START INPUT RECORDS
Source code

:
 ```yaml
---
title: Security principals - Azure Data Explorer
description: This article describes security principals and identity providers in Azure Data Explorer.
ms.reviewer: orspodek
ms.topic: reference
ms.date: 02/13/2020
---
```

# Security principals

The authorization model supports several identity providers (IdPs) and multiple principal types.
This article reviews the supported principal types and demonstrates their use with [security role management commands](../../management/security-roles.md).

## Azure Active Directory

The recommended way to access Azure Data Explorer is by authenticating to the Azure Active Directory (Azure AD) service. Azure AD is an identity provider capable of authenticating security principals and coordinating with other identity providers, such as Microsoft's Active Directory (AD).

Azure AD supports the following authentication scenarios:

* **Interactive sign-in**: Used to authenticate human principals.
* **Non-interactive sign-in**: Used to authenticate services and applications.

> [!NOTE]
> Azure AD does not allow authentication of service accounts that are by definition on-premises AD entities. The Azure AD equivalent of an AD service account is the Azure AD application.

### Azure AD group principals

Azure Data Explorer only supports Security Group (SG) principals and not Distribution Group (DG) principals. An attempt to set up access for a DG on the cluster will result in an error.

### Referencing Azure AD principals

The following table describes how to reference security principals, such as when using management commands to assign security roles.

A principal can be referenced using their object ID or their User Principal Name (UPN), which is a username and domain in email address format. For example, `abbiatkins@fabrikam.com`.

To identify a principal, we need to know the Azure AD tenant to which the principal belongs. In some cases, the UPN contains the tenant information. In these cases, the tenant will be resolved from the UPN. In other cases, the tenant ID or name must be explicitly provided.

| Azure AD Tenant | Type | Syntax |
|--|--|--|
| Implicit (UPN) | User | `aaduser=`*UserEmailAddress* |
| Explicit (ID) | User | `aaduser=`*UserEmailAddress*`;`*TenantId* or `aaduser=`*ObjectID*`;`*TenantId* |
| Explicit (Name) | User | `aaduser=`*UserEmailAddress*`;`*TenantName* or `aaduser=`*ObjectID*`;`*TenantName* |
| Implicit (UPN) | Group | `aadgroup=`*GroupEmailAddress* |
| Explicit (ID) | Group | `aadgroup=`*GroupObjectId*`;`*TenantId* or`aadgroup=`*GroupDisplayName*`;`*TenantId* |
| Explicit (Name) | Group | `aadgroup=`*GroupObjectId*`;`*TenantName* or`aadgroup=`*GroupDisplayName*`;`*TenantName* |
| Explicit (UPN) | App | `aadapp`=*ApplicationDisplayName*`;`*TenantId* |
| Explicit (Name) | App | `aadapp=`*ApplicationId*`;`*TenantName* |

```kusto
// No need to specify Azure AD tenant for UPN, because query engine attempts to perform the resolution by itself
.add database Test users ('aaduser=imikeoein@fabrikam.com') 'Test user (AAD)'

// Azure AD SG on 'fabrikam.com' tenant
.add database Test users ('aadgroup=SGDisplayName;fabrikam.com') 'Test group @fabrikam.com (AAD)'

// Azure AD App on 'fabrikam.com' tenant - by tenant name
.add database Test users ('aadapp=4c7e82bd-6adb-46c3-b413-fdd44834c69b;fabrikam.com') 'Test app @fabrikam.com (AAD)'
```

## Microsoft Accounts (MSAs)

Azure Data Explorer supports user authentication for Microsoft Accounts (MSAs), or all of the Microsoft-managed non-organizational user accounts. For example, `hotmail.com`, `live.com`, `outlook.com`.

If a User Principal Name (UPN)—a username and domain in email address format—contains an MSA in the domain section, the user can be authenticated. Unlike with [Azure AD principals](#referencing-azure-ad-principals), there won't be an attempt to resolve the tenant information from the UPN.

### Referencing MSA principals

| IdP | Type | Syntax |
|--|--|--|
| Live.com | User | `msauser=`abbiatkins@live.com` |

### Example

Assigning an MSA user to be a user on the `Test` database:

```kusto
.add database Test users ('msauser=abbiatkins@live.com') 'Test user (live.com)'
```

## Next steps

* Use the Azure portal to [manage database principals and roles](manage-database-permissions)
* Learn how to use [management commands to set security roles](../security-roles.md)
END INPUT RECORDS
EXERCISE REQUIREMENTS: Every line from the first through the one containing "authenticate human principals." in the listing above must be given again exactly, with nothing else alongside.

TASK RESULT:
Source code

:
 ```yaml
---
title: Security principals - Azure Data Explorer
description: This article describes security principals and identity providers in Azure Data Explorer.
ms.reviewer: orspodek
ms.topic: reference
ms.date: 02/13/2020
---
```

# Security principals

The authorization model supports several identity providers (IdPs) and multiple principal types.
This article reviews the supported principal types and demonstrates their use with [security role management commands](../../management/security-roles.md).

## Azure Active Directory

The recommended way to access Azure Data Explorer is by authenticating to the Azure Active Directory (Azure AD) service. Azure AD is an identity provider capable of authenticating security principals and coordinating with other identity providers, such as Microsoft's Active Directory (AD).

Azure AD supports the following authentication scenarios:

* **Interactive sign-in**: Used to authenticate human principals.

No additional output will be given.